I am always surprised by the disconnect between the language of the written law, the legal professionals and the clients they are meant to serve. In law school, we are trained to analyze and imitate the written legal opinions of some of our nation's best legal minds. But we are not typically trained in how to make the law understandable to the average citizen. I think this creates an endless cycle of people having to rely on attorneys for advice on some of the basic legal rights and protections afforded them, simply because they cannot interpret the language of the law or even know where to look to find the law that relates to their legal matter. While this creates more work for attorneys, I think it is a disservice to the public. But on a positive note, I think it is getting better. For example, is the NC Court system's website and they have a general faqs section and make an effort to at least point people in the right direction. However, I think there continues to be room for improvement in the communication between the law profession and the public we serve. I don't know if the answer is more practical, "real world" law school training or more legal education in public schools. In any event, making legal advice easily comprehensible to clients is something I make a concerted effort to achieve.

Monday, July 03, 2006

Changes to State Tax Provisions Effecting Estate Tax Filing Timelines

Effective July 1, 2006, the North Carolina General Assembly enacted this House Bill 1892, Session Law 2006-18, in an attempt to conform several state tax provisions to federal tax law.
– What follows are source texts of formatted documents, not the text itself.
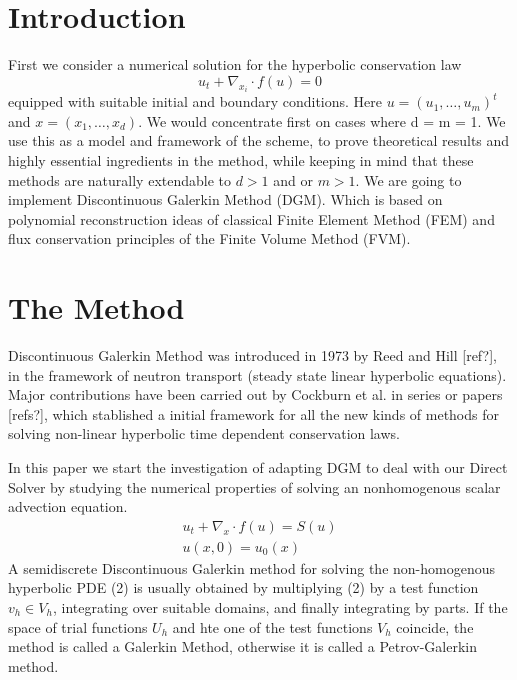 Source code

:\documentclass[11pt,fleqn]{report}
\begin{document}
\section{Introduction}
First we consider a numerical solution for the hyperbolic conservation law
\begin{equation}
 u_t + \nabla_{x_i} \cdot f(u) = 0
\end{equation}
equipped with suitable initial and boundary conditions. Here
$ u = (u_1, \dots , u_m)^t$ and $x = (x_1, \dots , x_d)$. 
We would concentrate first on cases where d = m = 1. We use this as a model and framework of the scheme, to prove theoretical results and highly essential ingredients in the method, while keeping in mind that these methods are naturally extendable to $d > 1$ and or $m > 1$.
We are going to implement Discontinuous Galerkin Method (DGM). Which is based on polynomial reconstruction ideas of classical Finite Element Method (FEM) and flux conservation principles of the Finite Volume Method (FVM).

\section{The Method}
Discontinuous Galerkin Method was introduced in 1973 by Reed and Hill [ref?], in the framework of neutron transport (steady state linear hyperbolic equations). Major contributions have been carried out by Cockburn et al. in series or papers [refs?], which stablished a initial framework for all the new kinds of methods for solving non-linear hyperbolic time dependent conservation laws.

In this paper we start the investigation of adapting DGM to deal with our Direct Solver by studying the numerical properties of solving an nonhomogenous scalar advection equation.  
\begin{eqnarray}
 u_t + \nabla_x \cdot f(u) = S(u) \\
 u(x,0) = u_0(x) \nonumber
\end{eqnarray}
A semidiscrete Discontinuous Galerkin method for solving the non-homogenous hyperbolic PDE (2) is usually obtained by multiplying (2) by a test function $v_h \in V_h$, integrating over suitable domains, and finally integrating by parts. If the space of trial functions $U_h$ and hte one of the test functions $V_h$ coincide, the method is called a Galerkin Method, otherwise it is called a Petrov-Galerkin method.
\end{document}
Of importance to estate law practitioners, the time required for a personal representative to file an estate tax return after he or she has been notified by the federal government regarding the amount of estate taxes owed has been changed from two years to six months. They’ve also changed the timeline for filing estate tax returns with the Secretary after a person receives notice regarding a state generation‑skipping transfer tax credit that was allowed. Something to watch out for if you are either preparing estate taxes for a client or advising them in that area. Here are the changes as posted:

SECTION 3. G.S. 105‑32.8 reads as rewritten:

"§ 105‑32.8. Federal determination that changes the amount of tax payable to the State.

If the federal government corrects or otherwise determines the gross estate tax imposed under section 2001 of the Code or the amount of the maximum state death tax credit allowed an estate under section 2011 of the Code, the personal representative must, within two years six months after being notified of the correction or final determination by the federal government, file an estate tax return with the Secretary reflecting the correct amount of tax payable under this Article. If the federal government corrects or otherwise determines the amount of the maximum state generation‑skipping transfer tax credit allowed under section 2604 of the Code, the person who made the transfer must, within two yearssix months after being notified of the correction or final determination by the federal government, file a tax return with the Secretary reflecting the correct amount of tax payable under this Article.

The Secretary must assess and collect any additional tax due as provided in Article 9 of this Chapter and must refund any overpayment of tax as provided in Article 9 of this Chapter. A person who fails to report a federal correction or determination in accordance with this section forfeits the right to any refund due by reason of the determination."